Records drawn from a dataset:
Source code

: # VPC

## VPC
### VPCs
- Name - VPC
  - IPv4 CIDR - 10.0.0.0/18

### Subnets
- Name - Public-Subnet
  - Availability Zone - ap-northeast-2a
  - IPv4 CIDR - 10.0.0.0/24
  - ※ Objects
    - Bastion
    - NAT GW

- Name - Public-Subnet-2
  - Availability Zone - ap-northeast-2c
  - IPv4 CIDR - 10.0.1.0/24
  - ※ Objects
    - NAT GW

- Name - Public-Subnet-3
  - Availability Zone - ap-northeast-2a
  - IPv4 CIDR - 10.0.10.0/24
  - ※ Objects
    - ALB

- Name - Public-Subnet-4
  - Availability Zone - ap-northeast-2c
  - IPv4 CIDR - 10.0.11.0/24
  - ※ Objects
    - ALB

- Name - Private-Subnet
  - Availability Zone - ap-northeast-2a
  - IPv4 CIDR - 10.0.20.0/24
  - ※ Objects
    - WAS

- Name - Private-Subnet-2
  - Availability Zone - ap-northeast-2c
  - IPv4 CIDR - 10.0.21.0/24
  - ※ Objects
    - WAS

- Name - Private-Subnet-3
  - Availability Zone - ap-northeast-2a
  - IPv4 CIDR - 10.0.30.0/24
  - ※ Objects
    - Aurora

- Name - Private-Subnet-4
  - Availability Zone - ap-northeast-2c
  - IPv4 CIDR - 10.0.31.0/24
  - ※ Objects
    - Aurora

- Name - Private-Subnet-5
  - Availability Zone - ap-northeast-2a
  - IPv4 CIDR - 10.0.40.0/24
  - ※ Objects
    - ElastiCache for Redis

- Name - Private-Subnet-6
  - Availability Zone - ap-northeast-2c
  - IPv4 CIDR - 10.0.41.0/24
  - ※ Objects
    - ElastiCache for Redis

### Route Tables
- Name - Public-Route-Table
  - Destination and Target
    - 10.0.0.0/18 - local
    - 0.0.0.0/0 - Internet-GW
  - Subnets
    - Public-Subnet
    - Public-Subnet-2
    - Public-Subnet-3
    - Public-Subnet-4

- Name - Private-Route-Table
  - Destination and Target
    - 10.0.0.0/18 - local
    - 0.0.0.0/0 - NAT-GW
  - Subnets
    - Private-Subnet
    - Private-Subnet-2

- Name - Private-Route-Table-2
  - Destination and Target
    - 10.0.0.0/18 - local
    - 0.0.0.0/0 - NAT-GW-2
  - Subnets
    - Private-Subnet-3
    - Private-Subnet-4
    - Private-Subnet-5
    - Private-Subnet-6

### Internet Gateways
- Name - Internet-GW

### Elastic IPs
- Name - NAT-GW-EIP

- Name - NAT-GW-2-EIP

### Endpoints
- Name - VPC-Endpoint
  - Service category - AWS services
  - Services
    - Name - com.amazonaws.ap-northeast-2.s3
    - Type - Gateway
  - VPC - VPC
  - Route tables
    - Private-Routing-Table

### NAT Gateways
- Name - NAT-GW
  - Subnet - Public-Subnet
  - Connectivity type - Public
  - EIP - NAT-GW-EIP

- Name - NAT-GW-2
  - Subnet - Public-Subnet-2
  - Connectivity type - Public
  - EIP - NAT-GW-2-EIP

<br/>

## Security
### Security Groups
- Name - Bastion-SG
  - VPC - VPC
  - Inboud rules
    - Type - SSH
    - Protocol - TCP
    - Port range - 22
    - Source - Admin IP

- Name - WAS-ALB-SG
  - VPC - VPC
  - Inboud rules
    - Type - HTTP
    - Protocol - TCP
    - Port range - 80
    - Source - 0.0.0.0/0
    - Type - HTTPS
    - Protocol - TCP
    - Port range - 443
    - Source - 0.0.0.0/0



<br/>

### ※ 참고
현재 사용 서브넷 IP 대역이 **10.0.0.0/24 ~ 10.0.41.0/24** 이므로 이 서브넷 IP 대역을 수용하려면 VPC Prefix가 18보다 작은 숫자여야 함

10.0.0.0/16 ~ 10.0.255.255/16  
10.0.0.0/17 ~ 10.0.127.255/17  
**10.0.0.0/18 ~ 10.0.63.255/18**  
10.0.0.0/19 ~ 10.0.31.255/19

* * *

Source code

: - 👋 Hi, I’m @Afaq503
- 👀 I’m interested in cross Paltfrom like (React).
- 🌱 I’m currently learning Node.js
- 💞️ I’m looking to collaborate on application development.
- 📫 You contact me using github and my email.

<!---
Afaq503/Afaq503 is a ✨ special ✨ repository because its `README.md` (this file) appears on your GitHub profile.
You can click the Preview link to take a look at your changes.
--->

→ Task details
Wherever the string "CIDR" is found in the entries, copy the line it sits in.

→ Solution to the exercise
  - IPv4 CIDR - 10.0.0.0/18
  - IPv4 CIDR - 10.0.0.0/24
  - IPv4 CIDR - 10.0.1.0/24
  - IPv4 CIDR - 10.0.10.0/24
  - IPv4 CIDR - 10.0.11.0/24
  - IPv4 CIDR - 10.0.20.0/24
  - IPv4 CIDR - 10.0.21.0/24
  - IPv4 CIDR - 10.0.30.0/24
  - IPv4 CIDR - 10.0.31.0/24
  - IPv4 CIDR - 10.0.40.0/24
  - IPv4 CIDR - 10.0.41.0/24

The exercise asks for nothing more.